WHAT THE TASK REQUIRES: The lines to reproduce run from the one containing "14. Suporte para" through the end of the records below. Reproduce them exactly and add nothing.
====
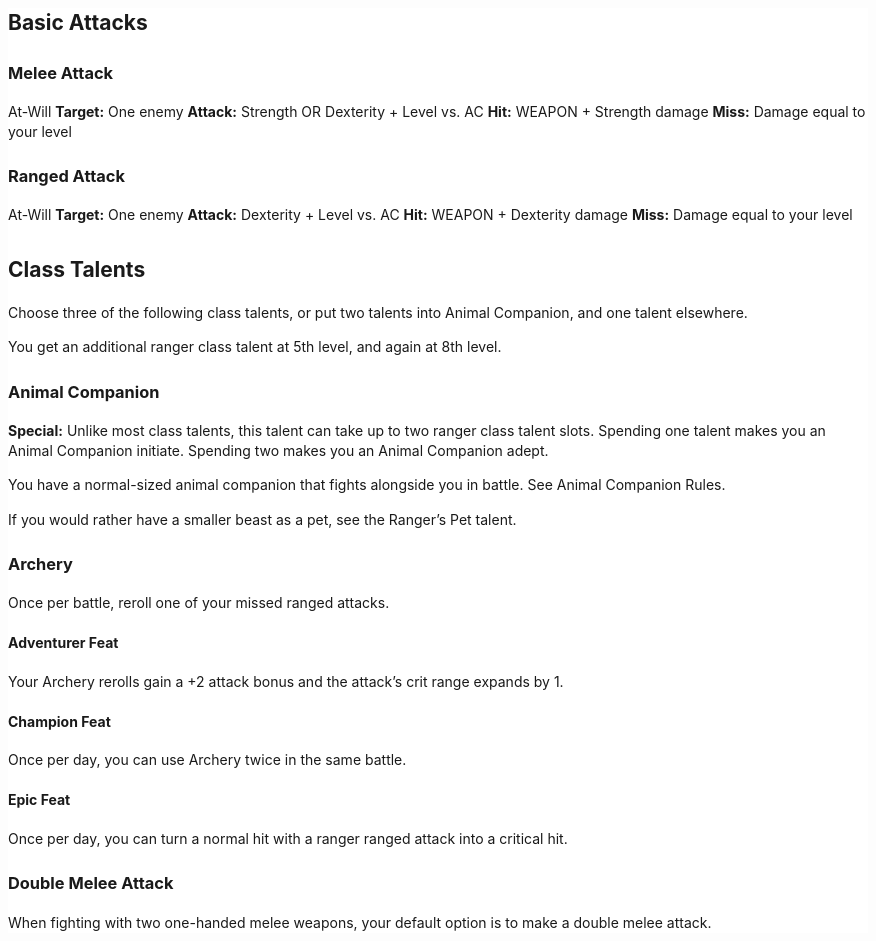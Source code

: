 ## Basic Attacks

### Melee Attack
At-Will
**Target:** One enemy
**Attack:** Strength OR Dexterity + Level vs. AC
**Hit:** WEAPON + Strength damage
**Miss:** Damage equal to your level

### Ranged Attack
At-Will
**Target:** One enemy
**Attack:** Dexterity + Level vs. AC
**Hit:** WEAPON + Dexterity damage
**Miss:** Damage equal to your level

## Class Talents

Choose three of the following class talents, or put two talents into Animal Companion, and one talent elsewhere.

You get an additional ranger class talent at 5th level, and again at 8th level.

### Animal Companion

**Special:** Unlike most class talents, this talent can take up to two ranger class talent slots. Spending one talent makes you an Animal Companion initiate. Spending two makes you an Animal Companion adept.

You have a normal-sized animal companion that fights alongside you in battle. See Animal Companion Rules.

If you would rather have a smaller beast as a pet, see the Ranger’s Pet talent.

### Archery

Once per battle, reroll one of your missed ranged attacks.

#### Adventurer Feat

Your Archery rerolls gain a +2 attack bonus and the attack’s crit range expands by 1.

#### Champion Feat

Once per day, you can use Archery twice in the same battle.

#### Epic Feat

Once per day, you can turn a normal hit with a ranger ranged attack into a critical hit.

### Double Melee Attack

When fighting with two one-handed melee weapons, your default option is to make a double melee attack.
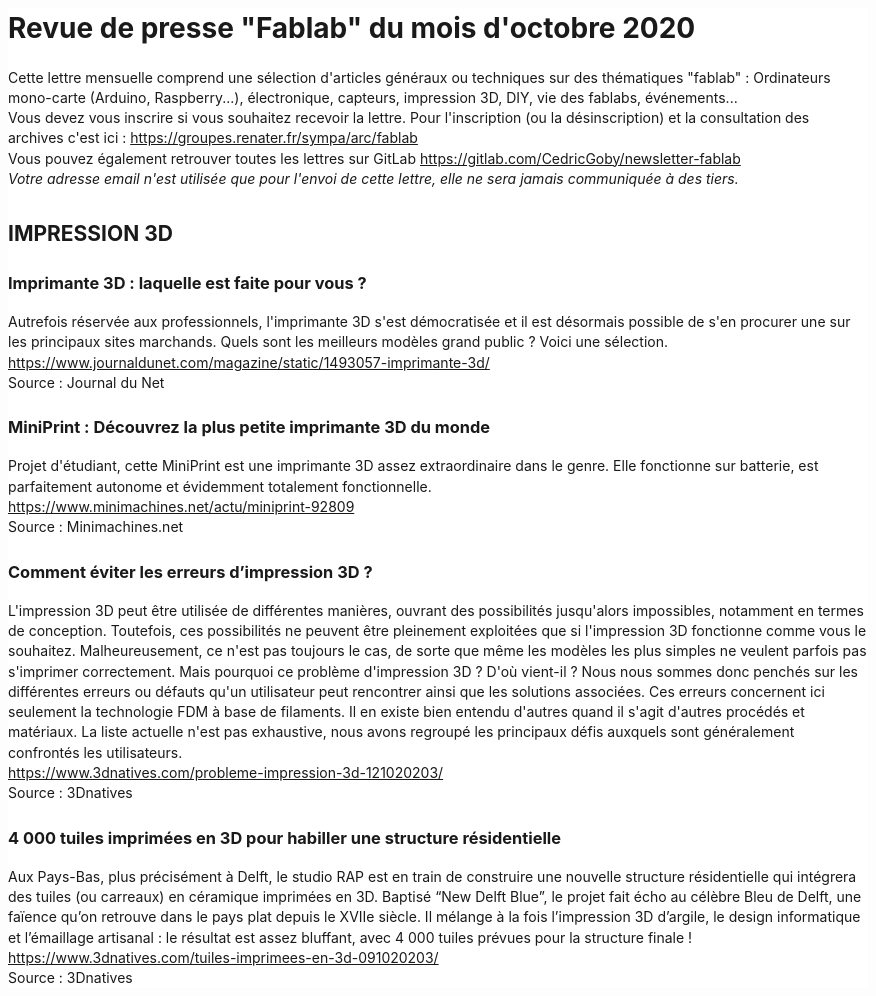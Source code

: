 # Revue de presse "Fablab" du mois d'octobre 2020  

Cette lettre mensuelle comprend une sélection d'articles généraux ou techniques sur des thématiques "fablab" : Ordinateurs mono-carte (Arduino, Raspberry...), électronique, capteurs, impression 3D, DIY, vie des fablabs, événements...    
Vous devez vous inscrire si vous souhaitez recevoir la lettre. Pour l'inscription (ou la désinscription) et la consultation des archives c'est ici : https://groupes.renater.fr/sympa/arc/fablab    
Vous pouvez également retrouver toutes les lettres sur GitLab https://gitlab.com/CedricGoby/newsletter-fablab  
*Votre adresse email n'est utilisée que pour l'envoi de cette lettre, elle ne sera jamais communiquée à des tiers.*    

## IMPRESSION 3D
### Imprimante 3D : laquelle est faite pour vous ?
Autrefois réservée aux professionnels, l'imprimante 3D s'est démocratisée et il est désormais possible de s'en procurer une sur les principaux sites marchands. Quels sont les meilleurs modèles grand public ? Voici une sélection.  
https://www.journaldunet.com/magazine/static/1493057-imprimante-3d/  
Source : Journal du Net

### MiniPrint : Découvrez la plus petite imprimante 3D du monde
Projet d'étudiant, cette MiniPrint est une imprimante 3D assez extraordinaire dans le genre. Elle fonctionne sur batterie, est parfaitement autonome et évidemment totalement fonctionnelle.  
https://www.minimachines.net/actu/miniprint-92809  
Source : Minimachines.net  

### Comment éviter les erreurs d’impression 3D ?
L'impression 3D peut être utilisée de différentes manières, ouvrant des possibilités jusqu'alors impossibles, notamment en termes de conception. Toutefois, ces possibilités ne peuvent être pleinement exploitées que si l'impression 3D fonctionne comme vous le souhaitez. Malheureusement, ce n'est pas toujours le cas, de sorte que même les modèles les plus simples ne veulent parfois pas s'imprimer correctement. Mais pourquoi ce problème d'impression 3D ? D'où vient-il ? Nous nous sommes donc penchés sur les différentes erreurs ou défauts qu'un utilisateur peut rencontrer ainsi que les solutions associées. Ces erreurs concernent ici seulement la technologie FDM à base de filaments. Il en existe bien entendu d'autres quand il s'agit d'autres procédés et matériaux. La liste actuelle n'est pas exhaustive, nous avons regroupé les principaux défis auxquels sont généralement confrontés les utilisateurs.  
https://www.3dnatives.com/probleme-impression-3d-121020203/  
Source : 3Dnatives

### 4 000 tuiles imprimées en 3D pour habiller une structure résidentielle
Aux Pays-Bas, plus précisément à Delft, le studio RAP est en train de construire une nouvelle structure résidentielle qui intégrera des tuiles (ou carreaux) en céramique imprimées en 3D. Baptisé “New Delft Blue”, le projet fait écho au célèbre Bleu de Delft, une faïence qu’on retrouve dans le pays plat depuis le XVIIe siècle. Il mélange à la fois l’impression 3D d’argile, le design informatique et l’émaillage artisanal : le résultat est assez bluffant, avec 4 000 tuiles prévues pour la structure finale !  
https://www.3dnatives.com/tuiles-imprimees-en-3d-091020203/  
Source : 3Dnatives
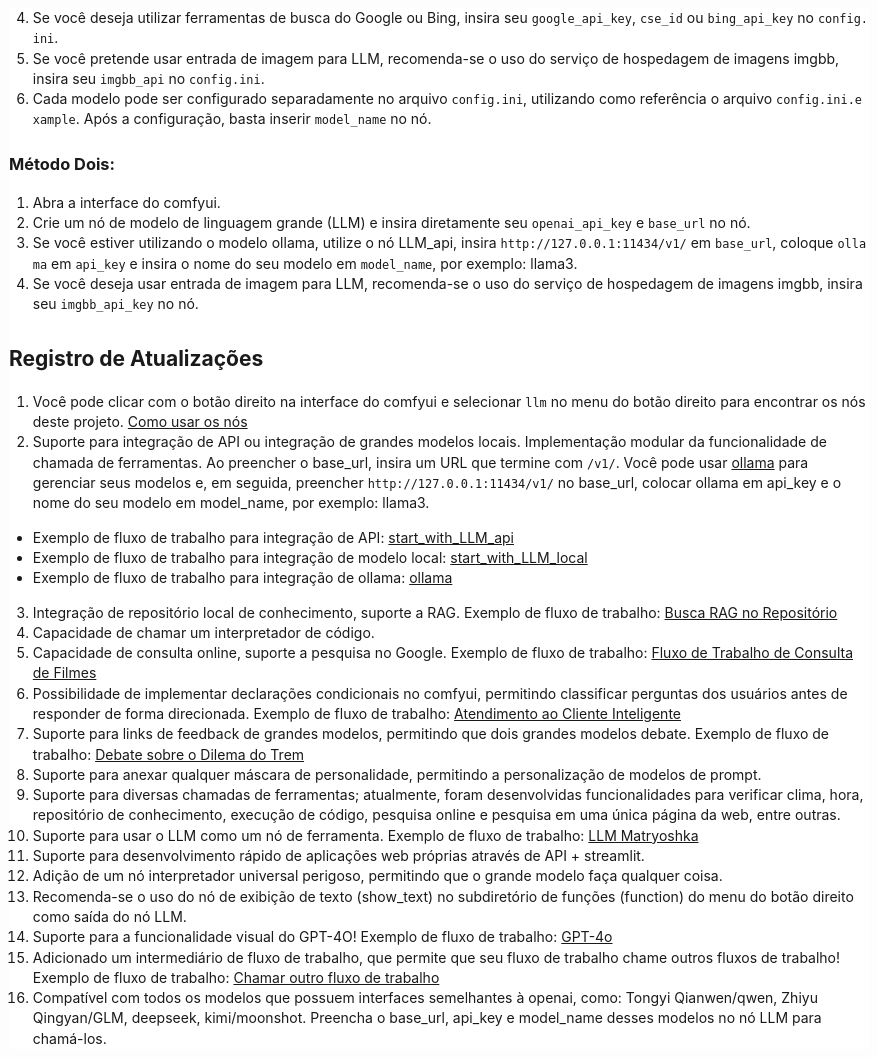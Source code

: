 4. Se você deseja utilizar ferramentas de busca do Google ou Bing, insira seu `google_api_key`, `cse_id` ou `bing_api_key` no `config.ini`.
5. Se você pretende usar entrada de imagem para LLM, recomenda-se o uso do serviço de hospedagem de imagens imgbb, insira seu `imgbb_api` no `config.ini`.
6. Cada modelo pode ser configurado separadamente no arquivo `config.ini`, utilizando como referência o arquivo `config.ini.example`. Após a configuração, basta inserir `model_name` no nó.

### Método Dois:
1. Abra a interface do comfyui.
2. Crie um nó de modelo de linguagem grande (LLM) e insira diretamente seu `openai_api_key` e `base_url` no nó.
3. Se você estiver utilizando o modelo ollama, utilize o nó LLM_api, insira `http://127.0.0.1:11434/v1/` em `base_url`, coloque `ollama` em `api_key` e insira o nome do seu modelo em `model_name`, por exemplo: llama3.
4. Se você deseja usar entrada de imagem para LLM, recomenda-se o uso do serviço de hospedagem de imagens imgbb, insira seu `imgbb_api_key` no nó.
## Registro de Atualizações
1. Você pode clicar com o botão direito na interface do comfyui e selecionar `llm` no menu do botão direito para encontrar os nós deste projeto. [Como usar os nós](how_to_use_nodes_ZH.md)
2. Suporte para integração de API ou integração de grandes modelos locais. Implementação modular da funcionalidade de chamada de ferramentas. Ao preencher o base_url, insira um URL que termine com `/v1/`. Você pode usar [ollama](https://github.com/ollama/ollama) para gerenciar seus modelos e, em seguida, preencher `http://127.0.0.1:11434/v1/` no base_url, colocar ollama em api_key e o nome do seu modelo em model_name, por exemplo: llama3.
- Exemplo de fluxo de trabalho para integração de API: [start_with_LLM_api](workflow/start_with_LLM_api.json)
- Exemplo de fluxo de trabalho para integração de modelo local: [start_with_LLM_local](workflow/start_with_LLM_local.json)
- Exemplo de fluxo de trabalho para integração de ollama: [ollama](workflow/ollama.json)
3. Integração de repositório local de conhecimento, suporte a RAG. Exemplo de fluxo de trabalho: [Busca RAG no Repositório](workflow/知识库RAG搜索.json)
4. Capacidade de chamar um interpretador de código.
5. Capacidade de consulta online, suporte a pesquisa no Google. Exemplo de fluxo de trabalho: [Fluxo de Trabalho de Consulta de Filmes](workflow/电影查询工作流.json)
6. Possibilidade de implementar declarações condicionais no comfyui, permitindo classificar perguntas dos usuários antes de responder de forma direcionada. Exemplo de fluxo de trabalho: [Atendimento ao Cliente Inteligente](workflow/智能客服.json)
7. Suporte para links de feedback de grandes modelos, permitindo que dois grandes modelos debate. Exemplo de fluxo de trabalho: [Debate sobre o Dilema do Trem](workflow/电车难题辩论赛.json)
8. Suporte para anexar qualquer máscara de personalidade, permitindo a personalização de modelos de prompt.
9. Suporte para diversas chamadas de ferramentas; atualmente, foram desenvolvidas funcionalidades para verificar clima, hora, repositório de conhecimento, execução de código, pesquisa online e pesquisa em uma única página da web, entre outras.
10. Suporte para usar o LLM como um nó de ferramenta. Exemplo de fluxo de trabalho: [LLM Matryoshka](workflow/LLM套娃.json)
11. Suporte para desenvolvimento rápido de aplicações web próprias através de API + streamlit.
12. Adição de um nó interpretador universal perigoso, permitindo que o grande modelo faça qualquer coisa.
13. Recomenda-se o uso do nó de exibição de texto (show_text) no subdiretório de funções (function) do menu do botão direito como saída do nó LLM.
14. Suporte para a funcionalidade visual do GPT-4O! Exemplo de fluxo de trabalho: [GPT-4o](workflow/GPT-4o.json)  
15. Adicionado um intermediário de fluxo de trabalho, que permite que seu fluxo de trabalho chame outros fluxos de trabalho! Exemplo de fluxo de trabalho: [Chamar outro fluxo de trabalho](workflow/调用另一个工作流.json)  
16. Compatível com todos os modelos que possuem interfaces semelhantes à openai, como: Tongyi Qianwen/qwen, Zhiyu Qingyan/GLM, deepseek, kimi/moonshot. Preencha o base_url, api_key e model_name desses modelos no nó LLM para chamá-los.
====
OUTPUT BELOW:
14. Suporte para a funcionalidade visual do GPT-4O! Exemplo de fluxo de trabalho: [GPT-4o](workflow/GPT-4o.json)  
15. Adicionado um intermediário de fluxo de trabalho, que permite que seu fluxo de trabalho chame outros fluxos de trabalho! Exemplo de fluxo de trabalho: [Chamar outro fluxo de trabalho](workflow/调用另一个工作流.json)  
16. Compatível com todos os modelos que possuem interfaces semelhantes à openai, como: Tongyi Qianwen/qwen, Zhiyu Qingyan/GLM, deepseek, kimi/moonshot. Preencha o base_url, api_key e model_name desses modelos no nó LLM para chamá-los.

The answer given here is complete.